Cytochrome c is a vital component in energy transduction pathways, as well as in the process of programmed cell death (apoptosis). As a functional holoform, cytochrome c contains at least one covalently attached heme cofactor. In fungi, metazoans, and some protozoa, heme attachment is catalyzed by the enzyme cytochrome c heme lyase (CCHL), which is also known as holocytochrome c synthase (HCCS). In humans, genetic mutations leading to nonfunctional CCHL are lethal to males and cause microphthalmia with linear skin defects syndrome (MLS) in females. Despite this association with human disease, little is known about the mechanistic and structural properties of CCHL. Here, we used yeast CCHL to carry out site‐directed mutagenesis to evaluate the role of highly conserved residues adjacent to histidine at position 128 (H128), which has been found to be critical for catalytic activity.
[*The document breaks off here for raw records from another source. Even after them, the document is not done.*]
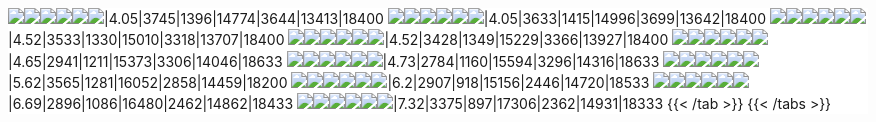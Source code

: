 ![](/item/3156.png)![](/item/3026.png)![](/item/3153.png)![](/item/3091.png)![](/item/3142.png)![](/item/3139.png)|4.05|3745|1396|14774|3644|13413|18400
![](/item/3156.png)![](/item/3026.png)![](/item/3153.png)![](/item/3091.png)![](/item/3139.png)![](/item/6692.png)|4.05|3633|1415|14996|3699|13642|18400
![](/item/3156.png)![](/item/3026.png)![](/item/3153.png)![](/item/3091.png)![](/item/3142.png)![](/item/6035.png)|4.52|3533|1330|15010|3318|13707|18400
![](/item/3156.png)![](/item/3026.png)![](/item/3153.png)![](/item/3091.png)![](/item/6035.png)![](/item/6692.png)|4.52|3428|1349|15229|3366|13927|18400
![](/item/3156.png)![](/item/3026.png)![](/item/3153.png)![](/item/3091.png)![](/item/3078.png)![](/item/3139.png)|4.65|2941|1211|15373|3306|14046|18633
![](/item/3156.png)![](/item/3026.png)![](/item/3153.png)![](/item/3091.png)![](/item/3078.png)![](/item/6035.png)|4.73|2784|1160|15594|3296|14316|18633
![](/item/3156.png)![](/item/3139.png)![](/item/3026.png)![](/item/6035.png)![](/item/3153.png)![](/item/6692.png)|5.62|3565|1281|16052|2858|14459|18200
![](/item/6673.png)![](/item/3091.png)![](/item/3139.png)![](/item/3026.png)![](/item/6035.png)![](/item/3078.png)|6.2|2907|918|15156|2446|14720|18533
![](/item/3156.png)![](/item/3139.png)![](/item/3026.png)![](/item/6035.png)![](/item/3153.png)![](/item/3078.png)|6.69|2896|1086|16480|2462|14862|18433
![](/item/3156.png)![](/item/3139.png)![](/item/3026.png)![](/item/6035.png)![](/item/3072.png)![](/item/3078.png)|7.32|3375|897|17306|2362|14931|18333
{{< /tab >}}
{{< /tabs >}}
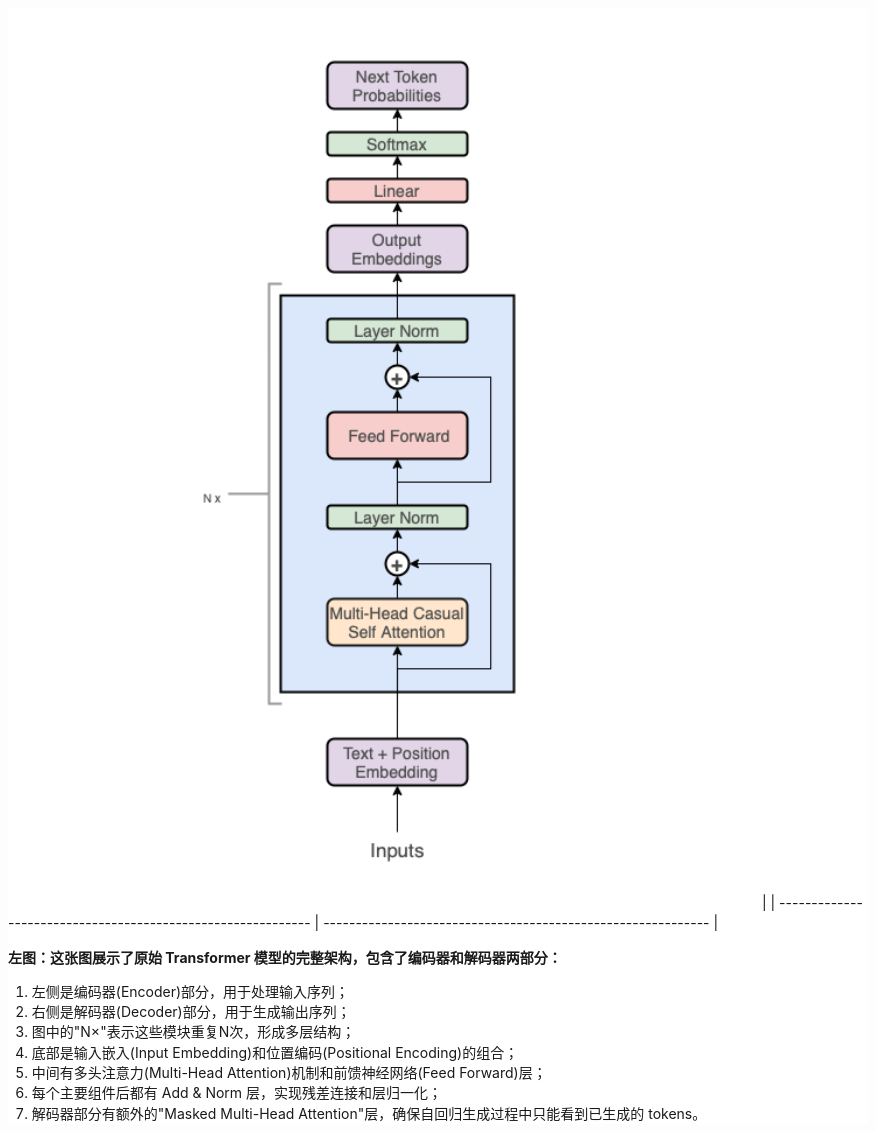![Attention Is All You Need Figure 1: The Transformer - model architecture](./README.assets/the_transformer_model_architecture_2.png) |
| ------------------------------------------------------------ | ------------------------------------------------------------ |

**左图：这张图展示了原始 Transformer 模型的完整架构，包含了编码器和解码器两部分：**

1. 左侧是编码器(Encoder)部分，用于处理输入序列；
2. 右侧是解码器(Decoder)部分，用于生成输出序列；
3. 图中的"N×"表示这些模块重复N次，形成多层结构；
4. 底部是输入嵌入(Input Embedding)和位置编码(Positional Encoding)的组合；
5. 中间有多头注意力(Multi-Head Attention)机制和前馈神经网络(Feed Forward)层；
6. 每个主要组件后都有 Add & Norm 层，实现残差连接和层归一化；
7. 解码器部分有额外的"Masked Multi-Head Attention"层，确保自回归生成过程中只能看到已生成的 tokens。
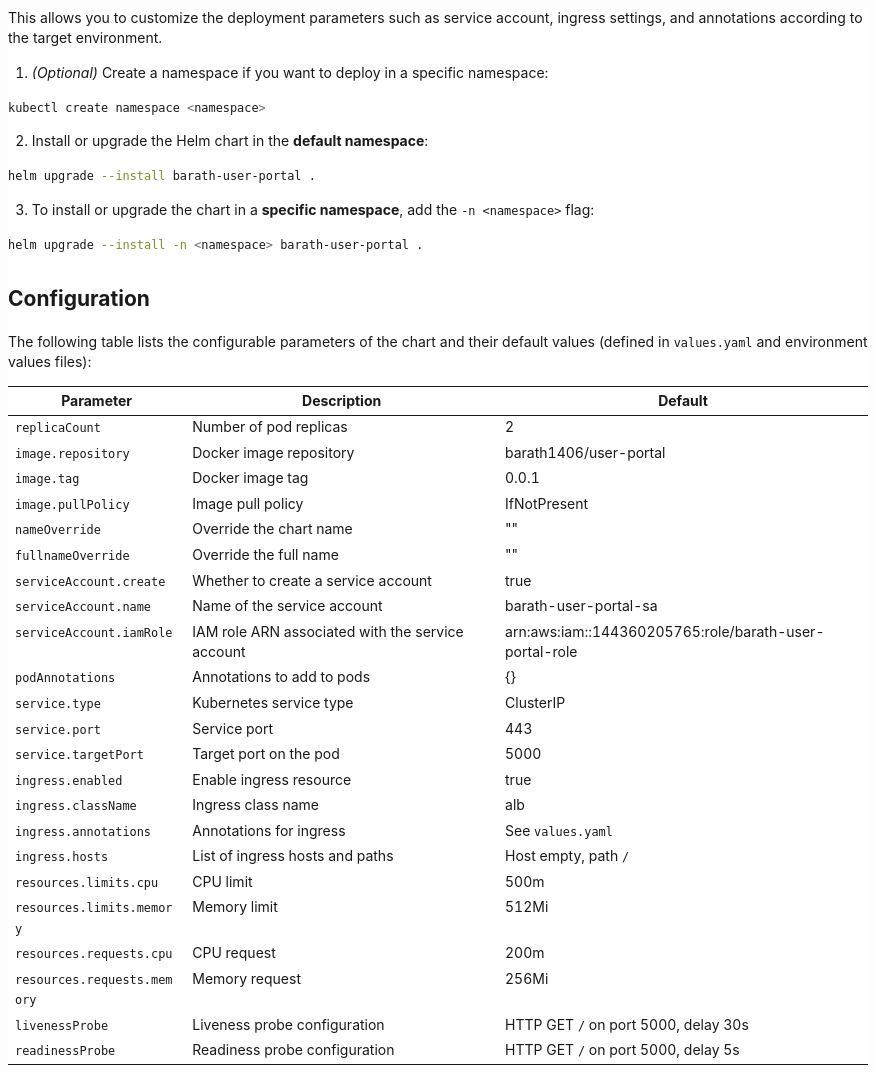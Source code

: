 This allows you to customize the deployment parameters such as service account, ingress settings, and annotations according to the target environment.

1. *(Optional)* Create a namespace if you want to deploy in a specific namespace:

```bash
kubectl create namespace <namespace>
```

2. Install or upgrade the Helm chart in the **default namespace**:

```bash
helm upgrade --install barath-user-portal .
```

3. To install or upgrade the chart in a **specific namespace**, add the `-n <namespace>` flag:

```bash
helm upgrade --install -n <namespace> barath-user-portal .
```

## Configuration

The following table lists the configurable parameters of the chart and their default values (defined in `values.yaml` and environment values files):

| Parameter                         | Description                                                  | Default                                   |
|----------------------------------|--------------------------------------------------------------|-------------------------------------------|
| `replicaCount`                   | Number of pod replicas                                       | 2                                         |
| `image.repository`               | Docker image repository                                      | barath1406/user-portal                    |
| `image.tag`                      | Docker image tag                                             | 0.0.1                                     |
| `image.pullPolicy`              | Image pull policy                                            | IfNotPresent                              |
| `nameOverride`                  | Override the chart name                                      | ""                                        |
| `fullnameOverride`              | Override the full name                                       | ""                                        |
| `serviceAccount.create`         | Whether to create a service account                          | true                                      |
| `serviceAccount.name`           | Name of the service account                                  | barath-user-portal-sa                     |
| `serviceAccount.iamRole`        | IAM role ARN associated with the service account             | arn:aws:iam::144360205765:role/barath-user-portal-role |
| `podAnnotations`                | Annotations to add to pods                                   | {}                                        |
| `service.type`                  | Kubernetes service type                                      | ClusterIP                                 |
| `service.port`                  | Service port                                                 | 443                                       |
| `service.targetPort`            | Target port on the pod                                       | 5000                                      |
| `ingress.enabled`               | Enable ingress resource                                      | true                                      |
| `ingress.className`             | Ingress class name                                           | alb                                       |
| `ingress.annotations`           | Annotations for ingress                                      | See `values.yaml`                         |
| `ingress.hosts`                 | List of ingress hosts and paths                              | Host empty, path `/`                      |
| `resources.limits.cpu`          | CPU limit                                                    | 500m                                      |
| `resources.limits.memory`       | Memory limit                                                 | 512Mi                                     |
| `resources.requests.cpu`        | CPU request                                                  | 200m                                      |
| `resources.requests.memory`     | Memory request                                               | 256Mi                                     |
| `livenessProbe`                 | Liveness probe configuration                                 | HTTP GET `/` on port 5000, delay 30s      |
| `readinessProbe`                | Readiness probe configuration                                | HTTP GET `/` on port 5000, delay 5s       |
Generated mutants were co‐expressed with yeast apocytochrome c in an Escherichia coli system, in which successful holocytochrome c formation in vivo is indicated by the development of red colored cells (red phenotype). Cells coexpressing yeast apocytochrome c and CCHL mutants H128N and H128C lost the ability to ligate heme to apoprotein substrates (white phenotype). This ability was retained at varying levels, however, in M124C, V125C, Q126C, 127C, F130C, L131C, and N132C mutants. Absorbance spectroscopy confirmed these findings, revealing characteristic spectra for holocytochrome c in the lysates of red (but not white) colored cells. In some mutants, it has also been observed that the redox behavior of produced holocytochrome c differs from that in wildtype. These mutants are being investigated for potential altered enzyme‐substrate interactions.